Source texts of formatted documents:
━━━━━━━━
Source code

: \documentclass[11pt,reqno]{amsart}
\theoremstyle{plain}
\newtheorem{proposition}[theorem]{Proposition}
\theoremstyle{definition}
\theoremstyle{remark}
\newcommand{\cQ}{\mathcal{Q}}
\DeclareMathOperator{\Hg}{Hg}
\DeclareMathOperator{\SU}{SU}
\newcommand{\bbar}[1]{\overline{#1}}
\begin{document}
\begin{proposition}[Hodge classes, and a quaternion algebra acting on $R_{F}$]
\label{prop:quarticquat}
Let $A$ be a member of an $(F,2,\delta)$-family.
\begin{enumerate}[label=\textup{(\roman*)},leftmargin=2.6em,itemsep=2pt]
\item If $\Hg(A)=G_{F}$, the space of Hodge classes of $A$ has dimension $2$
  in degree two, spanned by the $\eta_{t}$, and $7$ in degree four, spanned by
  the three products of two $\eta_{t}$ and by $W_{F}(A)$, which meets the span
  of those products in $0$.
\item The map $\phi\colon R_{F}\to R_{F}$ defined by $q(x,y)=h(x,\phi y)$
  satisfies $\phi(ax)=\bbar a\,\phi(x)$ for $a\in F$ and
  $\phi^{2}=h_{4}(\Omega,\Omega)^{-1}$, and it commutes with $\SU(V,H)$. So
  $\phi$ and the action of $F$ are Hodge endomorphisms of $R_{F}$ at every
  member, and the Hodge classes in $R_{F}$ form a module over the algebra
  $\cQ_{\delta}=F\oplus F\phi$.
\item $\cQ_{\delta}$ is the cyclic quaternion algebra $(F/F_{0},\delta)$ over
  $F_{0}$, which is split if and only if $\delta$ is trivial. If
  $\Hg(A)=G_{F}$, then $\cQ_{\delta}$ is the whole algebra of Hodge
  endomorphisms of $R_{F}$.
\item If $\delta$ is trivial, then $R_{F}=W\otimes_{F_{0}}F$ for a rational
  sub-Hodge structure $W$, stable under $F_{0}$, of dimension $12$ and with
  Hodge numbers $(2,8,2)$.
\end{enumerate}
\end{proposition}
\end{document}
━━━━━━━━
Copy every record again, keeping each word unchanged.

Source code

: \documentclass[11pt,reqno]{amsart}
\theoremstyle{plain}
\newtheorem{proposition}[theorem]{Proposition}
\theoremstyle{definition}
\theoremstyle{remark}
\newcommand{\cQ}{\mathcal{Q}}
\DeclareMathOperator{\Hg}{Hg}
\DeclareMathOperator{\SU}{SU}
\newcommand{\bbar}[1]{\overline{#1}}
\begin{document}
\begin{proposition}[Hodge classes, and a quaternion algebra acting on $R_{F}$]
\label{prop:quarticquat}
Let $A$ be a member of an $(F,2,\delta)$-family.
\begin{enumerate}[label=\textup{(\roman*)},leftmargin=2.6em,itemsep=2pt]
\item If $\Hg(A)=G_{F}$, the space of Hodge classes of $A$ has dimension $2$
  in degree two, spanned by the $\eta_{t}$, and $7$ in degree four, spanned by
  the three products of two $\eta_{t}$ and by $W_{F}(A)$, which meets the span
  of those products in $0$.
\item The map $\phi\colon R_{F}\to R_{F}$ defined by $q(x,y)=h(x,\phi y)$
  satisfies $\phi(ax)=\bbar a\,\phi(x)$ for $a\in F$ and
  $\phi^{2}=h_{4}(\Omega,\Omega)^{-1}$, and it commutes with $\SU(V,H)$. So
  $\phi$ and the action of $F$ are Hodge endomorphisms of $R_{F}$ at every
  member, and the Hodge classes in $R_{F}$ form a module over the algebra
  $\cQ_{\delta}=F\oplus F\phi$.
\item $\cQ_{\delta}$ is the cyclic quaternion algebra $(F/F_{0},\delta)$ over
  $F_{0}$, which is split if and only if $\delta$ is trivial. If
  $\Hg(A)=G_{F}$, then $\cQ_{\delta}$ is the whole algebra of Hodge
  endomorphisms of $R_{F}$.
\item If $\delta$ is trivial, then $R_{F}=W\otimes_{F_{0}}F$ for a rational
  sub-Hodge structure $W$, stable under $F_{0}$, of dimension $12$ and with
  Hodge numbers $(2,8,2)$.
\end{enumerate}
\end{proposition}
\end{document}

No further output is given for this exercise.